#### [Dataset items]
*** Block opens ***

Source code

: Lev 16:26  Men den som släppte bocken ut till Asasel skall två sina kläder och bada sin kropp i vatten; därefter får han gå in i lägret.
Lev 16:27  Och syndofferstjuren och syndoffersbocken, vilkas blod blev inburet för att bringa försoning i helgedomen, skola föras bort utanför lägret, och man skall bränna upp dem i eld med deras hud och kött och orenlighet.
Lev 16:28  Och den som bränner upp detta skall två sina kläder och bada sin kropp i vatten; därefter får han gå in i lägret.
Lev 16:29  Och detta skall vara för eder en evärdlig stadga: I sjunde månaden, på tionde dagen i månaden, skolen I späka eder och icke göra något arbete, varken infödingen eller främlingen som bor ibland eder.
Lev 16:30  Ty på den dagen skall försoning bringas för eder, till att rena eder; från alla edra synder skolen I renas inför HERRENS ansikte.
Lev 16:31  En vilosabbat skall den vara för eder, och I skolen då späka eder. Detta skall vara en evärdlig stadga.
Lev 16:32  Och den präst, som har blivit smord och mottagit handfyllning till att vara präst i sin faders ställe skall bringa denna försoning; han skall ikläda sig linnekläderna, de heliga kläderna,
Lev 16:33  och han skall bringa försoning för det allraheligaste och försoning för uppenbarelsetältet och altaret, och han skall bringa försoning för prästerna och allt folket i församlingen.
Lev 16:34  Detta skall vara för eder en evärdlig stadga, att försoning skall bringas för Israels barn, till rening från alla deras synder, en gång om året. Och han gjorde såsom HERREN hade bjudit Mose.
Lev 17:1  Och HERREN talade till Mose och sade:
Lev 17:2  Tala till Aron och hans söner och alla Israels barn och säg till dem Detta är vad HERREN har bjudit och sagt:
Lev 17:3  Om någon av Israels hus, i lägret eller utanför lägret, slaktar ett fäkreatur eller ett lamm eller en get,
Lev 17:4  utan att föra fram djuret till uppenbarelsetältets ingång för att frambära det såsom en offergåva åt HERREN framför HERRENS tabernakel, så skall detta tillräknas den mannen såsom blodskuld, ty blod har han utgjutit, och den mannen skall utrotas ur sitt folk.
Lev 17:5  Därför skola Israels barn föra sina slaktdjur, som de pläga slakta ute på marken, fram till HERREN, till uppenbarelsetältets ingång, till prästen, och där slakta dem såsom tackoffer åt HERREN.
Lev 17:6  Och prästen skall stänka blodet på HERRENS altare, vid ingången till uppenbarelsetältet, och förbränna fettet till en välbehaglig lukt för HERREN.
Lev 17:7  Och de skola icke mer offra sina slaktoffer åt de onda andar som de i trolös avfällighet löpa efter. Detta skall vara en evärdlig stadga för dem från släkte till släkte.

*** Block closes ***

#### [Task details]
Return every entry verbatim.

#### [Answer for the task]
Source code

: Lev 16:26  Men den som släppte bocken ut till Asasel skall två sina kläder och bada sin kropp i vatten; därefter får han gå in i lägret.
Lev 16:27  Och syndofferstjuren och syndoffersbocken, vilkas blod blev inburet för att bringa försoning i helgedomen, skola föras bort utanför lägret, och man skall bränna upp dem i eld med deras hud och kött och orenlighet.
Lev 16:28  Och den som bränner upp detta skall två sina kläder och bada sin kropp i vatten; därefter får han gå in i lägret.
Lev 16:29  Och detta skall vara för eder en evärdlig stadga: I sjunde månaden, på tionde dagen i månaden, skolen I späka eder och icke göra något arbete, varken infödingen eller främlingen som bor ibland eder.
Lev 16:30  Ty på den dagen skall försoning bringas för eder, till att rena eder; från alla edra synder skolen I renas inför HERRENS ansikte.
Lev 16:31  En vilosabbat skall den vara för eder, och I skolen då späka eder. Detta skall vara en evärdlig stadga.
Lev 16:32  Och den präst, som har blivit smord och mottagit handfyllning till att vara präst i sin faders ställe skall bringa denna försoning; han skall ikläda sig linnekläderna, de heliga kläderna,
Lev 16:33  och han skall bringa försoning för det allraheligaste och försoning för uppenbarelsetältet och altaret, och han skall bringa försoning för prästerna och allt folket i församlingen.
Lev 16:34  Detta skall vara för eder en evärdlig stadga, att försoning skall bringas för Israels barn, till rening från alla deras synder, en gång om året. Och han gjorde såsom HERREN hade bjudit Mose.
Lev 17:1  Och HERREN talade till Mose och sade:
Lev 17:2  Tala till Aron och hans söner och alla Israels barn och säg till dem Detta är vad HERREN har bjudit och sagt:
Lev 17:3  Om någon av Israels hus, i lägret eller utanför lägret, slaktar ett fäkreatur eller ett lamm eller en get,
Lev 17:4  utan att föra fram djuret till uppenbarelsetältets ingång för att frambära det såsom en offergåva åt HERREN framför HERRENS tabernakel, så skall detta tillräknas den mannen såsom blodskuld, ty blod har han utgjutit, och den mannen skall utrotas ur sitt folk.
Lev 17:5  Därför skola Israels barn föra sina slaktdjur, som de pläga slakta ute på marken, fram till HERREN, till uppenbarelsetältets ingång, till prästen, och där slakta dem såsom tackoffer åt HERREN.
Lev 17:6  Och prästen skall stänka blodet på HERRENS altare, vid ingången till uppenbarelsetältet, och förbränna fettet till en välbehaglig lukt för HERREN.
Lev 17:7  Och de skola icke mer offra sina slaktoffer åt de onda andar som de i trolös avfällighet löpa efter. Detta skall vara en evärdlig stadga för dem från släkte till släkte.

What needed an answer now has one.